Sex workers excluded from CSW side event on SRHR


Sex workers attending the Commission on the Status of Women were concerned by comments made about sex work during the panel of a side event yesterday. The side event ‘Free to Decide, Free to Choose’ was sponsored by the French and Swedish governments, and discussed sexual and reproductive health and rights. Comments from the Swedish Women’s Lobby during the event suggested that no woman’s rights can be respected while sex workers exist.

Sex workers were unable to attend due to overbooking of the event, meaning they were unable to respond to comments from the panel. The event was organised by the International Planned Parenthood Federation (IPPF), Planning Familial (France) and the She Decides movement, with support from the French and Swedish Coordination of the European Women’s Lobby and the Jean Jaurès Foundation. The panellists were from the governments of Burkina Faso, France and Sweden, She Decides, YSAFE, Campaña Nacional por el Derecho al Aborto Legal, Seguro y Gratuito and the Swedish Women’s Lobby.

The event flyer advertised a discussion on a ‘human rights-based approach to social protection and full access to sexual and reproductive rights’, but a speaker used her panel speech to advocate for the criminalisation of sex work. No sex workers’ rights organisations were invited to speak at the event, and sex workers were unable to join the discussion in the room as the event was overbooked. NSWP was disappointed to see the Swedish Women’s Lobby use SRHR spaces to promote an anti-sex work agenda, particularly without the opportunity for sex workers to respond.

Both France and Sweden implement ‘Nordic Model’ laws, which criminalise the purchase of sexual services and other activities related to sex work, such as renting property, and France retains the criminalisation of street-based sex work. Legislation in France was introduced in 2016, and a Médecins du Monde study has shown violence against sex workers has increased since this legislation was introduced in France in 2016. Swedish laws have been criticised by sex workers, and by other organisations including Amnesty International.

The governments of France and Sweden recently announced a joint ‘diplomatic initiative to fight trafficking and prostitution in Europe and globally’. The announcement rejected sex work as a form of work, and said that sex work should always be considered exploitation – a position at odds with the protection of sex workers’ human rights and safety. The announcement of France and Sweden’s intention to lobby governments to implement legislation to criminalise sex work is of serious concern.

Globally, sex workers do face high levels of violence, from the police, in their workplaces, in their homes and relationships, from the general public, and from other non-governmental organised groups. Stigma, discrimination, the criminalisation of sex work and police corruption all contribute to violence against sex workers. We reject any assertion that sex work is inherently violent, and framing all sex work as a form of violence or exploitation invisibilises sex workers’ lived experiences of their work. This framing denies sex workers the agency to make their own decisions around work and their lives. We are disappointed to see that sex workers were excluded from this discussion, where speakers used their platform to advocate for the criminalisation of sex work rather than to discuss SRHR initiatives.

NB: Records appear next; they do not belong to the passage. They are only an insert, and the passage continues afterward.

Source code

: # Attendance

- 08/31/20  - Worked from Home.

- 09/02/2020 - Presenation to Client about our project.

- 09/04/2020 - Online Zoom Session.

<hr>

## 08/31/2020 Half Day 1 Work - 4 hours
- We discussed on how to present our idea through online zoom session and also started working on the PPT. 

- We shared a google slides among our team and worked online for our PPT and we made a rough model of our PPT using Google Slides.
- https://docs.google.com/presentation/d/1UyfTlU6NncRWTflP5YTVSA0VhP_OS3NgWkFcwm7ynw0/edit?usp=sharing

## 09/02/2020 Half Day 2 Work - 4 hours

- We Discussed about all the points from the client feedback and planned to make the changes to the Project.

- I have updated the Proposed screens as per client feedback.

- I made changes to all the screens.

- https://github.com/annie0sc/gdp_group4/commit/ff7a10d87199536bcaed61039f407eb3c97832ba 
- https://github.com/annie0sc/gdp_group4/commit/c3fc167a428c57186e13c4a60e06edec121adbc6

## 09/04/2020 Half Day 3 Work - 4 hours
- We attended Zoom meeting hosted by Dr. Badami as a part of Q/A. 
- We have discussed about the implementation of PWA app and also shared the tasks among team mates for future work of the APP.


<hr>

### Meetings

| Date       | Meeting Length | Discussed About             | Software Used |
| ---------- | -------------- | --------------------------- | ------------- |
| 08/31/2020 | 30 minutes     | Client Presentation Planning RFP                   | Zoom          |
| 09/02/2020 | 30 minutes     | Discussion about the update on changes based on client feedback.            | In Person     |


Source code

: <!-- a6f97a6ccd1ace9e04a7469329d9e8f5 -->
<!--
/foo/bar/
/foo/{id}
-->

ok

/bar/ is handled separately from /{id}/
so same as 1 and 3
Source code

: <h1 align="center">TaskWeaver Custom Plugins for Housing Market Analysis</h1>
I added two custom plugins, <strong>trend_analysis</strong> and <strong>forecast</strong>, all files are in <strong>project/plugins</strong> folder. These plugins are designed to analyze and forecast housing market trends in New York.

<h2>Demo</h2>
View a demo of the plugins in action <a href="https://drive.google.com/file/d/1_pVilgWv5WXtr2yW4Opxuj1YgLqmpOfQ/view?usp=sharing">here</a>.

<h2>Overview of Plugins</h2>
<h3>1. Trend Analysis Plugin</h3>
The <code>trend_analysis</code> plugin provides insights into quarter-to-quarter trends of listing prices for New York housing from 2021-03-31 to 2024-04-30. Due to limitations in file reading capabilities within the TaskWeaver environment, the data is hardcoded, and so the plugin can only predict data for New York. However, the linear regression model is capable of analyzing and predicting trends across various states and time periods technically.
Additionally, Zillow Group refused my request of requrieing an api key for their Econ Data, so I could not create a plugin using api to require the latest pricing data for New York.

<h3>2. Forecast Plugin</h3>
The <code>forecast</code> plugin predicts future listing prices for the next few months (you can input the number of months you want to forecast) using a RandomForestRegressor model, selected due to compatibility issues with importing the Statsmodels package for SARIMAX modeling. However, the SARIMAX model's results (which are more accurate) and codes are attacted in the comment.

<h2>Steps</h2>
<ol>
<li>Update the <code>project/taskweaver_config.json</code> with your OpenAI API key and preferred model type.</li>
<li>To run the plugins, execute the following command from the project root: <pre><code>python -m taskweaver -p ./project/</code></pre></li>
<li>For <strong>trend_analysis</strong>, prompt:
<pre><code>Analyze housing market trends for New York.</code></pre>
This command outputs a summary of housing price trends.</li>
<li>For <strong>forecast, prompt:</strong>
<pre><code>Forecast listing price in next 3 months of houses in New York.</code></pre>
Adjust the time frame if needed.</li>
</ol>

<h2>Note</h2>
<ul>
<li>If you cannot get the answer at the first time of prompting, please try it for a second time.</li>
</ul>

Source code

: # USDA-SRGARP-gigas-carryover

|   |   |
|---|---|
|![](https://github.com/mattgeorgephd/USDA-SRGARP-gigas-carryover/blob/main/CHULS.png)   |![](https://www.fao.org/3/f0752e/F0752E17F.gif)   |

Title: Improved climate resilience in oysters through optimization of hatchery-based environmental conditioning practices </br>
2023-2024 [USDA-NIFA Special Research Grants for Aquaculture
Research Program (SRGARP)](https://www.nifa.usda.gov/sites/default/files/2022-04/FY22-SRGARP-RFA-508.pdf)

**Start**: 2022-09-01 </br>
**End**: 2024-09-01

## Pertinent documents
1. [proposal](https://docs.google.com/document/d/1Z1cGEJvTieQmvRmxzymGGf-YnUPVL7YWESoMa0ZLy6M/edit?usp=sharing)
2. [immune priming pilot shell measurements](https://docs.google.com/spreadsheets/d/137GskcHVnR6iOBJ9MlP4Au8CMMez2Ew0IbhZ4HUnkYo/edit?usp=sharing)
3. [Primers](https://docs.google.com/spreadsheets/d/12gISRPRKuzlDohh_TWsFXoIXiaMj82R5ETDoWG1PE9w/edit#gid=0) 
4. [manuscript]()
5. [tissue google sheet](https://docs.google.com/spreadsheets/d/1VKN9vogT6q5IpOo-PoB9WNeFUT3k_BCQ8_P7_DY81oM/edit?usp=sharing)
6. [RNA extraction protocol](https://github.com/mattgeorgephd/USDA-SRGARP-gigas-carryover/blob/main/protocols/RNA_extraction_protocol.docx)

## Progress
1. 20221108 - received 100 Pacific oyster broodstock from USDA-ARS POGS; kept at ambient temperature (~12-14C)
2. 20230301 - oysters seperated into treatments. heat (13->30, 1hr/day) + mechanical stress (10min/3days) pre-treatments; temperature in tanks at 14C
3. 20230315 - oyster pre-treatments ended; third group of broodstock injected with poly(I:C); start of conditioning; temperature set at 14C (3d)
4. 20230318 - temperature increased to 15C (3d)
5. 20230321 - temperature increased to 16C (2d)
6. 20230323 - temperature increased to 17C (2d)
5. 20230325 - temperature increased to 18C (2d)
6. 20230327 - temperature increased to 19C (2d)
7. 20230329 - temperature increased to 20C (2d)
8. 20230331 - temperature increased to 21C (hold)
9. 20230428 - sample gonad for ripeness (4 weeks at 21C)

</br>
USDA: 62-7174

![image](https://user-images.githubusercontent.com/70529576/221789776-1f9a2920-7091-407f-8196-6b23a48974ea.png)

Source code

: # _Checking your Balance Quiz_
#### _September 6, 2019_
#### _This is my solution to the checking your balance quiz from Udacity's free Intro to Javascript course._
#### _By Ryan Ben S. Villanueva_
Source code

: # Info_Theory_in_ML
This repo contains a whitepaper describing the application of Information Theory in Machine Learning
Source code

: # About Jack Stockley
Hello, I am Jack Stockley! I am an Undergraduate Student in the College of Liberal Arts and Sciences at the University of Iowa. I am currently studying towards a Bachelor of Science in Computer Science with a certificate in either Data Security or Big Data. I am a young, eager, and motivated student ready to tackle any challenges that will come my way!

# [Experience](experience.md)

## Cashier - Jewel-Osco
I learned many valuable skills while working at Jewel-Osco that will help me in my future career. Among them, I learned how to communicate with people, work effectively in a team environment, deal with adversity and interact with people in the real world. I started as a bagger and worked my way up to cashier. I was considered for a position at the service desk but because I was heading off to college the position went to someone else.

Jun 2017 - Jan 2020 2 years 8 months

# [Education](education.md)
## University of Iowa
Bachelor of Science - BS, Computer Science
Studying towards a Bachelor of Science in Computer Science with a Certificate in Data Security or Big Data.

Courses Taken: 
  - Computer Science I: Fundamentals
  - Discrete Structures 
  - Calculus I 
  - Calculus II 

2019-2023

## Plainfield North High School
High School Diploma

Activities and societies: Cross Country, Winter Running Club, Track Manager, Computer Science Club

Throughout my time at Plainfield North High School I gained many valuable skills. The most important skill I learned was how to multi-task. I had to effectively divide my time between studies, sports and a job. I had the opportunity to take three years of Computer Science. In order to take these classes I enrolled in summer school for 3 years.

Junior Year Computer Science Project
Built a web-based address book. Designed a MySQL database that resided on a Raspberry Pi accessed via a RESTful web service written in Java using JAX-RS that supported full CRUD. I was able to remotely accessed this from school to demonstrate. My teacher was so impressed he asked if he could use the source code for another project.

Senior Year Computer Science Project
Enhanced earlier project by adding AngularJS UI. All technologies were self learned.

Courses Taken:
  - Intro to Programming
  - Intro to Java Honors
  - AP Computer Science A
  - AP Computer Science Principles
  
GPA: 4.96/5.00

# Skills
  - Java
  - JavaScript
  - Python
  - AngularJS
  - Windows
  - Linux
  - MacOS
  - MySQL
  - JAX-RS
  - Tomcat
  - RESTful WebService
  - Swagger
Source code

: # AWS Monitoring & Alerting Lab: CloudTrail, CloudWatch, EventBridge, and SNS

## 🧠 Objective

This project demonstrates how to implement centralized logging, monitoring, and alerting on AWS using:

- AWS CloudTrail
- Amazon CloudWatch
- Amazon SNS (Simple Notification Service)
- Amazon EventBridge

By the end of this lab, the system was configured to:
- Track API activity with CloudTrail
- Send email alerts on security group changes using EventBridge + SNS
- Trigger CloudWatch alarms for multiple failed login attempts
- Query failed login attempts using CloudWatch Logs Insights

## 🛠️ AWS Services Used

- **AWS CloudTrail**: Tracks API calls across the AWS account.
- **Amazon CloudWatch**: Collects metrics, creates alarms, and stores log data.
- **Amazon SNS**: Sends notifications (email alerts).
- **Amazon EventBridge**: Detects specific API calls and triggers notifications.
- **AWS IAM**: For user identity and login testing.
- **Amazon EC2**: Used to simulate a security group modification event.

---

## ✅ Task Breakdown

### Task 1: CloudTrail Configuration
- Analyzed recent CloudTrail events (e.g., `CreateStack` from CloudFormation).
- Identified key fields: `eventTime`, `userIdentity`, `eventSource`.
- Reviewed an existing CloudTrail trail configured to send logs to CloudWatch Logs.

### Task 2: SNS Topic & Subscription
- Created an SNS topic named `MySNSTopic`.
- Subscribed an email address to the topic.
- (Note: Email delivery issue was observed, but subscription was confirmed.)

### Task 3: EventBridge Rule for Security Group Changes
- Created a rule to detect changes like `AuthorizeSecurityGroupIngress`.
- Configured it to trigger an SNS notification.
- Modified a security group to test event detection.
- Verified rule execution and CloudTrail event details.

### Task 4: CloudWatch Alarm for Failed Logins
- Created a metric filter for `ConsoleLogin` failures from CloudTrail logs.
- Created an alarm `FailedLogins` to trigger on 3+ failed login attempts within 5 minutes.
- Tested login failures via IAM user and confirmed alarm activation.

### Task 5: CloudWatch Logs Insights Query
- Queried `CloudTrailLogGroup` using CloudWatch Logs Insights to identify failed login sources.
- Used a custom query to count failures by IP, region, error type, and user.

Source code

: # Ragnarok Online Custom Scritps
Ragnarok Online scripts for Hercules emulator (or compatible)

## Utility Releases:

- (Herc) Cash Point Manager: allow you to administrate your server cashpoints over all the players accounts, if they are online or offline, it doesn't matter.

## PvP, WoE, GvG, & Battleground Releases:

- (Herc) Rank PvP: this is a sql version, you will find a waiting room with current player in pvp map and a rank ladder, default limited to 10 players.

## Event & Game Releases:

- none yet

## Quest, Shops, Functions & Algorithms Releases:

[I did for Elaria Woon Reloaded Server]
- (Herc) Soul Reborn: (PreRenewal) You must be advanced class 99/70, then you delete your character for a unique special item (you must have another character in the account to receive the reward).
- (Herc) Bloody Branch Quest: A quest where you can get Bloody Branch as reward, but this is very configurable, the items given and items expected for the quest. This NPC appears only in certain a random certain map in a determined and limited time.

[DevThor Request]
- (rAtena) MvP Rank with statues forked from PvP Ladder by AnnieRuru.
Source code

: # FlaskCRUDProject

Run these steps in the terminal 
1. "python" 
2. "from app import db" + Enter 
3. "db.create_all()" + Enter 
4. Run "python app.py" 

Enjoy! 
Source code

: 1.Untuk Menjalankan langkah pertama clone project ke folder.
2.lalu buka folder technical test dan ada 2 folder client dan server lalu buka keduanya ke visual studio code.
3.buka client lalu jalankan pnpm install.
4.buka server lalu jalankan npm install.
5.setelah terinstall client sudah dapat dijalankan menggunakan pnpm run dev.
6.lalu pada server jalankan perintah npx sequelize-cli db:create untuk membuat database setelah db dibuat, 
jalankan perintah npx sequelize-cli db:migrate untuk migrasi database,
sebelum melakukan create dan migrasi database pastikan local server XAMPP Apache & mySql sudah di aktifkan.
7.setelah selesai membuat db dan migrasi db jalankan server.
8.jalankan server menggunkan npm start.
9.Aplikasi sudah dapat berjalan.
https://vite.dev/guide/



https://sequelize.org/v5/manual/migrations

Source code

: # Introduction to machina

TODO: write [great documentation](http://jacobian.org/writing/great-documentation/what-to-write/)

Sexual and reproductive health and rights are of critical importance to sex workers. Sex workers are often excluded from SRHR services due to stigma, inadequate funding, and inaccessibility of services. The direct and indirect criminalisation of sex work remains one of the greatest barriers to sex workers’ SRH access, as well as a structural determinant of violence, discrimination, and HIV transmission. Sex workers are frequently viewed as requiring protection, but most ‘social protection’ systems do not uphold the rights of sex workers and fail to address sex workers’ needs.